Il problema, però è che la classe operaia, ad un certo punto della sua storia, in Occidente, ha abiurato. Non si è più riconosciuta nelle proprie origini, nei propri obiettivi immediati e storici. Poiché ha aderito ai modelli consumistici che si andavano affermando con forza. Modelli che, peraltro, nonostante la crisi odierna dei consumi, stentano ad essere criticati e a venire meno e, anzi, proprio attraverso la loro facilissima veicolazione, continuano a rappresentare l’mmaginario della stragrande maggioranza della popolazione.

Sempre sulla questione della conoscenza del marxismo, a pag 15, si afferma:

Una tale conoscenza presuppone, oltre all’esperienza, uno studio attento e dettagliato delle battaglie del passato. Delle vittorie e delle sconfitte. In altre parole, presuppone una conoscenza della teoria.

Giusto, ci vuole un equilibrio tra teoria e pratica. Tuttavia una formulazione teorica non può essere il punto di partenza di una qualsiasi teoria politica se non ammettiamo essa è il riflesso della vita reale. Diremo, allora, con Lenin, che ogni teoria va verificata necessariamente nella pratica, poiché di questa si nutre. Sempre sulla necessità della teoria, a pag 15 si dice:

Al contrario, la classe dominante è implacabile e determinata. Può contare su decenni di esperienza nella gestione delle proteste e dei movimenti di opposizione.
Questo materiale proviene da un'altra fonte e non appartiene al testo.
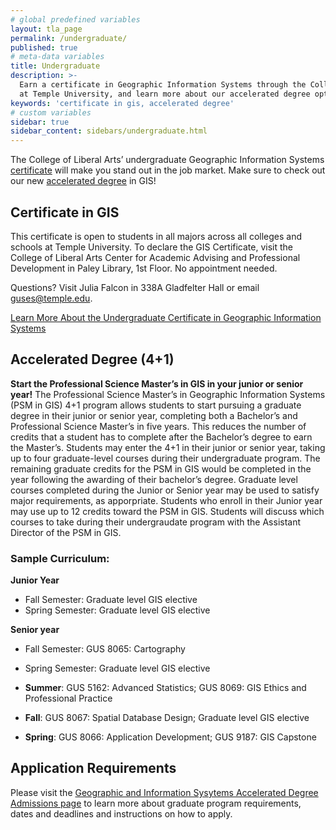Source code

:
 ```yaml
---
# global predefined variables
layout: tla_page
permalink: /undergraduate/
published: true
# meta-data variables
title: Undergraduate
description: >- 
  Earn a certificate in Geographic Information Systems through the College of Liberal Arts 
  at Temple University, and learn more about our accelerated degree options.
keywords: 'certificate in gis, accelerated degree'
# custom variables
sidebar: true
sidebar_content: sidebars/undergraduate.html
---
```

The College of Liberal Arts’ undergraduate Geographic Information Systems [certificate](#certificate-in-gIS) will make you stand out in the job market. Make sure to check out our new [accelerated degree](#accelerated-degree-4-) in GIS! 

## Certificate in GIS
This certificate is open to students in all majors across all colleges and schools at Temple University. To declare the GIS Certificate, visit the College of Liberal Arts Center for Academic Advising and Professional Development in Paley Library, 1st Floor. No appointment needed.

Questions? Visit Julia Falcon in 338A Gladfelter Hall or email [guses@temple.edu](mailto:guses@temple.edu).

[Learn More About the Undergraduate Certificate in Geographic Information Systems](http://bulletin.temple.edu/undergraduate/liberal-arts/geography-urban-studies/certificate-geographic-information-systems/)

## Accelerated Degree (4+1)
**Start the Professional Science Master’s in GIS in your junior or senior year!**
The Professional Science Master’s in Geographic Information Systems (PSM in GIS) 4+1 program allows students to start pursuing a graduate degree in their junior or senior year, completing both a Bachelor’s and Professional Science Master’s in five years. This reduces the number of credits that a student has to complete after the Bachelor’s degree to earn the Master’s.
Students may enter the 4+1 in their junior or senior year, taking up to four graduate-level courses during their undergraduate program. The remaining graduate credits for the PSM in GIS would be completed in the year following the awarding of their bachelor’s degree. Graduate level courses completed during the Junior or Senior year may be used to satisfy major requirements, as apporpriate.
Students who enroll in their Junior year may use up to 12 credits toward the PSM in GIS. Students will discuss which courses to take during their undergraudate program with the Assistant Director of the PSM in GIS.

### Sample Curriculum:
 
**Junior Year**<br>
- Fall Semester: Graduate level GIS elective<br>	
- Spring Semester: Graduate level GIS elective<br>

**Senior year**<br>
- Fall Semester: GUS 8065: Cartography<br>	
- Spring Semester: Graduate level GIS elective<br>

- **Summer**: GUS 5162: Advanced Statistics; GUS 8069: GIS Ethics and Professional Practice 	
- **Fall**: GUS 8067: Spatial Database Design; Graduate level GIS elective 	
- **Spring**: GUS 8066: Application Development; GUS 9187: GIS Capstone

## Application Requirements
Please visit the [Geographic and Information Sysytems Accelerated Degree Admissions page](https://liberalarts.temple.edu/professional-science-master-s-geographic-information-systems-psm-gis-41) to learn more about graduate program requirements, dates and deadlines and instructions on how to apply.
È vero, tuttavia, dobbiamo ricordare che ogni classe dominante, per quanto implacabile e derminata sia, degenera e scompare.La storia insegna.
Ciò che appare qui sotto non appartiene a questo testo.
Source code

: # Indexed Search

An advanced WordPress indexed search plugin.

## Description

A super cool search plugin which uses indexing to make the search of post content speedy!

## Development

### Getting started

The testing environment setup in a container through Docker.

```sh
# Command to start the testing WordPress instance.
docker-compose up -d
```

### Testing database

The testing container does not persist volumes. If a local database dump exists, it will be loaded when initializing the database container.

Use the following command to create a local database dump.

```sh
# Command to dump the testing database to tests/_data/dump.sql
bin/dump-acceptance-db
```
Come già detto, lo spazio dato alla critica dell’anarchismo, neanche contasse così tanto, è eccessivo. Tuttavia mi trovo d’accordo con ciò che dice Woods:

E’ vero che nelle file degli anarchici ci sono stati molti combattenti coraggiosi, particolarmente nel caso della Spagna degli anni 20 e 30. Ma nel suo insieme, la storia dell’anarchismo degli ultimi cento anni mostra chiaramente che si tratta di un vicolo cieco. Le idee di Bakunin sono un plagio raffazzonato dei socialisti utopistici del XIX secolo, Proudhon in particolare. Inoltre, sono state immediatamente contradette dalla pratica dello stesso Bakunin. Mentre predicava “libertà”, all’interno della sua organizzazione introdusse un centralismo spietato. Bakunin (o “il cittadino B, come era noto) esercitò una personale, tirannica dittatura sulla sua organizzazione. Nella sua polemica contro Marx, non esitò ad usare i metodi più vili, compreso l’antisemitismo.
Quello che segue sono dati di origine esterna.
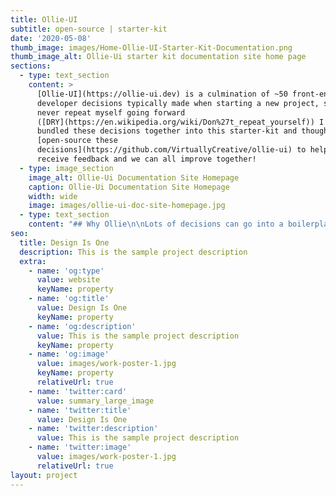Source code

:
 ```yaml
---
title: Ollie-UI
subtitle: open-source | starter-kit
date: '2020-05-08'
thumb_image: images/Home-Ollie-UI-Starter-Kit-Documentation.png
thumb_image_alt: Ollie-Ui starter kit documentation site home page
sections:
  - type: text_section
    content: >
      [Ollie-UI](https://ollie-ui.dev) is a culmination of ~50 front-end
      developer decisions typically made when starting a new project, so to
      never repeat myself going forward
      ([DRY](https://en.wikipedia.org/wiki/Don%27t_repeat_yourself)) I've
      bundled these decisions together into this starter-kit and thought I'd
      [open-source these
      decisions](https://github.com/VirtuallyCreative/ollie-ui) to help others,
      receive feedback and we can all improve together!
  - type: image_section
    image_alt: Ollie-Ui Documentation Site Homepage
    caption: Ollie-Ui Documentation Site Homepage
    width: wide
    image: images/ollie-ui-doc-site-homepage.jpg
  - type: text_section
    content: "## Why Ollie\n\nLots of decisions can go into a boilerplate - so after making these decisions over and over they're now baked into this JavaScript Stater Kit.\n\nSome of the things out of the box are,\n\n*   **Webpack Devel­op­ment / Pro­duc­tion**\_ —  Sep­a­rate dev and prod con­figs & builds. Local devel­op­ment means fast builds via the in-mem­o­ry web­pack-dev-serv­er, and for pro­duc­tion builds every pos­si­ble opti­miza­tion needs to be utilized, making for slower builds at the gain of better optimizations.\n\n*   **Hot Mod­ule Replace­ment**\_ —  as changes are made to JavaScript, CSS, or tem­plates, the web­page seam­less­ly refreshes.\n\n*   **Dynam­ic Code Split­ting**  —  Webpack sorts out how to chunk JavaScript in a con­fig file, auto-magically.\n\n*   **Async Dynam­ic Mod­ule Load­ing**\_- Load only the code/​resources need­ed, when they are need­ed, with­out ren­der blocking.\n\n*   **Mod­ern to Lega­cy JS Bun­dles**\_—  Deploy mod­ern ES2019+ JavaScript mod­ules while grace­ful­ly pro­vid­ing a fall­back lega­cy bun­dle for lega­cy browsers (with all of the tran­spiled code and polyfills).\n\n*   **Cache Bust­ing via manifest.json**\_- Sets long expiry data for our sta­t­ic assets, while also ensur­ing that they are auto­mat­i­cal­ly cache bust­ed if they change.\n\n*   **Crit­i­cal CSS**\_ —  This is some­thing that makes ini­tial page loads sig­nif­i­cant­ly faster by only delivering the styles needed first.\n\n*   **Work­box Ser­vice Work­er**\_ —  Lever­age Google’s Work­box project to gen­er­ate a Ser­vice Work­er for us that will know about all of our project’s assets.\n\n*   **PostC­SS**\_—  The ​“Babel of CSS”, lets you SASS like a boss.\n\n*   **Image Opti­miza­tion**\_ —  Opti­mize them via auto­mat­ed tools like mozjpeg, optipng, svgo, etc for next step...\n\n*   **Auto­mat­ic .webp Cre­ation**\_ —  Chrome, Edge, and Fire­fox all are sup­port­ing .webp, and can signifigantly boost performance.\n"
seo:
  title: Design Is One
  description: This is the sample project description
  extra:
    - name: 'og:type'
      value: website
      keyName: property
    - name: 'og:title'
      value: Design Is One
      keyName: property
    - name: 'og:description'
      value: This is the sample project description
      keyName: property
    - name: 'og:image'
      value: images/work-poster-1.jpg
      keyName: property
      relativeUrl: true
    - name: 'twitter:card'
      value: summary_large_image
    - name: 'twitter:title'
      value: Design Is One
    - name: 'twitter:description'
      value: This is the sample project description
    - name: 'twitter:image'
      value: images/work-poster-1.jpg
      relativeUrl: true
layout: project
---
```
Ritornando poi al movimento #Occupy, Woods critica le leadership che, nonostante la disorganizzazione politica, si formano e le definisce ” cricche autonominate“. Il testo poi riporta alcuni commenti, illuminanti, dal sito Reddit, dove gli stessi partecipanti al movimento, criticano i processi decisionali e di scelta della leadership. Tutte cose interessanti, ma è esagerato definire “cricche autonominate”, magari dei semplici “casi umani”. Ricordiamoci sempre che, anche nei processi politici più democratici e condivisi, non si possono escludere fenomeni di stabilizzazione dei ruoli politico-istituzionali, che poi viene assimilata alla burocratizzazione tout-court. Altrimenti vivremmo di utopie veramente irrealizzabili. Ricordiamoci, inoltre e sempre, che i comportamenti delle persone sono degli atti culturali, compiuti da persone in carne ed ossa che sono parte di un determinato contesto antropologico. Quelle stesse persone che sono il prodotto dei malanni del sistema.

Per rimettere in moto un processo di cambiamento, saranno necessarie delle lotte ben reali e concrete che ancora non si vedono all’orizzonte, molti sacrifici, lacrime e sangue. Il vero problema è quello di capire se ci sarà una qualche forza politica in grado di raccogliere questa voglia di cambiamento e di convogliarla in senso socialista. Il primo passo da fare è quello di svincolarsi dal “verbo fattosi carne“. Cioè dai testi sacri, ridando loro il senso che hanno, che è solo e sempre metodologico.